----- Excerpted records
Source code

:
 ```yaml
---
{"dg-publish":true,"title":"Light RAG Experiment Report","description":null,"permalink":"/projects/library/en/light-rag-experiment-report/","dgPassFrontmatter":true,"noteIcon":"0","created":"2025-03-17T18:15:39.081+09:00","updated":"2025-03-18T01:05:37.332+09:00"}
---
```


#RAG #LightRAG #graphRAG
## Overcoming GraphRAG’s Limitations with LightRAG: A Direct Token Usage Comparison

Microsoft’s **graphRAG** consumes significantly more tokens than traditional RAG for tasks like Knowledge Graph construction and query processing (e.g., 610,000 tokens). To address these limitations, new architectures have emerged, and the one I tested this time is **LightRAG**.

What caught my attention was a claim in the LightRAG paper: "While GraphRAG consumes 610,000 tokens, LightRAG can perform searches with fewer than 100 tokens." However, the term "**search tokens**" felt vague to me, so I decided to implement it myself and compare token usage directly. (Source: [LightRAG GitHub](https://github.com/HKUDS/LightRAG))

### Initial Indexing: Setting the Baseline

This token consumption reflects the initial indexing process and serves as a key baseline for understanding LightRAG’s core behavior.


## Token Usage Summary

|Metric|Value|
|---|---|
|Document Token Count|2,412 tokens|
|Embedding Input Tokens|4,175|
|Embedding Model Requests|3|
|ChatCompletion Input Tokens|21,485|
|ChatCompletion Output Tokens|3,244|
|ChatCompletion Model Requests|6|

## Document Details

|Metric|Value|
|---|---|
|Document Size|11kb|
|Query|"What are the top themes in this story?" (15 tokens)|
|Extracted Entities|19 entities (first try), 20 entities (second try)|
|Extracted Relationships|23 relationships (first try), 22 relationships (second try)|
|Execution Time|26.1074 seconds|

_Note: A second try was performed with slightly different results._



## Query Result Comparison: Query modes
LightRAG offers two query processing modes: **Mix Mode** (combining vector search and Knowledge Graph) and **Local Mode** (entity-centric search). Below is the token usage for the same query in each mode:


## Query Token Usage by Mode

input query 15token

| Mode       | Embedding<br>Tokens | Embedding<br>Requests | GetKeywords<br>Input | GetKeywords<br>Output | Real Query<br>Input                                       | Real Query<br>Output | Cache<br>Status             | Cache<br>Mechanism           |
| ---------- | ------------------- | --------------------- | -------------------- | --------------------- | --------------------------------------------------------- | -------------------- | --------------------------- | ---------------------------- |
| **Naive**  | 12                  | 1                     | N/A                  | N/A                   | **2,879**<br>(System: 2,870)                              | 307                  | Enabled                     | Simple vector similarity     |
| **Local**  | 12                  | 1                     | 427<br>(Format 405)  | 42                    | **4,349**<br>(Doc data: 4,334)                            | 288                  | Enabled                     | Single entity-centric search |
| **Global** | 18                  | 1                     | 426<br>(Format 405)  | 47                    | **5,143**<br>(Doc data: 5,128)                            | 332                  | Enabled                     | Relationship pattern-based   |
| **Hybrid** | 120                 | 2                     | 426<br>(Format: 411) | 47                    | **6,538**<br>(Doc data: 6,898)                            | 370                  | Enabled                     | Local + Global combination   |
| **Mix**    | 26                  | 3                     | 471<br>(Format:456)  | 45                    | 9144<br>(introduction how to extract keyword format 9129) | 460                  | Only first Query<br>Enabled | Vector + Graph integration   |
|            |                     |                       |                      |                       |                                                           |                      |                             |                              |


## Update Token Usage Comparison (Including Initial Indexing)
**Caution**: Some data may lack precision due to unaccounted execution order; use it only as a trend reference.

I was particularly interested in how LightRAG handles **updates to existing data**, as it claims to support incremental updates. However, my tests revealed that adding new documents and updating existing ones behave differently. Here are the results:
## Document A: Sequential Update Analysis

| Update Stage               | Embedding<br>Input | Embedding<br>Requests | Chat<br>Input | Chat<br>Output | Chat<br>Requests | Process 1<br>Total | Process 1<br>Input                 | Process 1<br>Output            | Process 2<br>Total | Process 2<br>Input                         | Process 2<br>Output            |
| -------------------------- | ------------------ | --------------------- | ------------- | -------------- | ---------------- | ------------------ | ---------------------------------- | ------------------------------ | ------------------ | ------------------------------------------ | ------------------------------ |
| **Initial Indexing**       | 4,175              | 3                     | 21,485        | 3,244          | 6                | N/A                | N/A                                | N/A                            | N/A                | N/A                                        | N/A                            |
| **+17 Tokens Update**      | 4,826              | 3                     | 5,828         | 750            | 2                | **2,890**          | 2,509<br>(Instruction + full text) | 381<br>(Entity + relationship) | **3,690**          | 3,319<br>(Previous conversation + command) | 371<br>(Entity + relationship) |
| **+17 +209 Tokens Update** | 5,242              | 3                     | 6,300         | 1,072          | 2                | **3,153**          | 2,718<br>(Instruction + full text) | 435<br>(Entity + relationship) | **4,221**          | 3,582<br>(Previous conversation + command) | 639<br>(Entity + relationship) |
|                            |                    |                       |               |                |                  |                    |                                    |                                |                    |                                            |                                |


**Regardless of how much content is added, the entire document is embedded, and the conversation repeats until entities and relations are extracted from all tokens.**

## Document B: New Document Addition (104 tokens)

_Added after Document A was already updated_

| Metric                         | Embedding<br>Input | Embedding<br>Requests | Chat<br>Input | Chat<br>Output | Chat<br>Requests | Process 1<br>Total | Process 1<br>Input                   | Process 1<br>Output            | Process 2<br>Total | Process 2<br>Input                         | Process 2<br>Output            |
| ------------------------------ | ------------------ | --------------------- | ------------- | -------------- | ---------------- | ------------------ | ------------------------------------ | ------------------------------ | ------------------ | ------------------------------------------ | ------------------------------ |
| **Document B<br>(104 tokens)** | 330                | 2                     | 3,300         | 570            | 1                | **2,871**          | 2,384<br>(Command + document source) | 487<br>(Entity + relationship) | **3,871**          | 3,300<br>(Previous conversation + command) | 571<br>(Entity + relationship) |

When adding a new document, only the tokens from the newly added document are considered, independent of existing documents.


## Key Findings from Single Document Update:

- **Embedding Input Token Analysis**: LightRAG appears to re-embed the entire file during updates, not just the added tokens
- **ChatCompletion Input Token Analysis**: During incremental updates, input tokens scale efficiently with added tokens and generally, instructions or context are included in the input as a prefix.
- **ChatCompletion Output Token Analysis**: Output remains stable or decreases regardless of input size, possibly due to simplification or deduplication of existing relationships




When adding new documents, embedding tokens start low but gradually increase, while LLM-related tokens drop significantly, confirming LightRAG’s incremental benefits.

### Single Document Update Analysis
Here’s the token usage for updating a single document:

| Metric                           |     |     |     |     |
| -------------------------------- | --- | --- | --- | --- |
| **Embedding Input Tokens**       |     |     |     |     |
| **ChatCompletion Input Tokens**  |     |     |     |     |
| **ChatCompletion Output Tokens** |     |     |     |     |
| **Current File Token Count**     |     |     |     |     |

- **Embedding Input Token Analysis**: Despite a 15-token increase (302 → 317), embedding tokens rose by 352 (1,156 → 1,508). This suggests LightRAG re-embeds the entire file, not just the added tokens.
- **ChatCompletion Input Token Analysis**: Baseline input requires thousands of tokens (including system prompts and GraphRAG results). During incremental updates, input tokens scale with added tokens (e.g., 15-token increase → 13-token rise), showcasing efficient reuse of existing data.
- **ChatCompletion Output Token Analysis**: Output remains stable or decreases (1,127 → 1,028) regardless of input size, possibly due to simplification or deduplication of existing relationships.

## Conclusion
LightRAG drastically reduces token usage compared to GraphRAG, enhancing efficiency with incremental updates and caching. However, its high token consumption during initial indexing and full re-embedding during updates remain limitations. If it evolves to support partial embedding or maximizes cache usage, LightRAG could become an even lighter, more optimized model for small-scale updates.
----------
**Work instructions**
Count every line above that holds the string "modes" and give the total, nothing more.

**Solved exercise**
2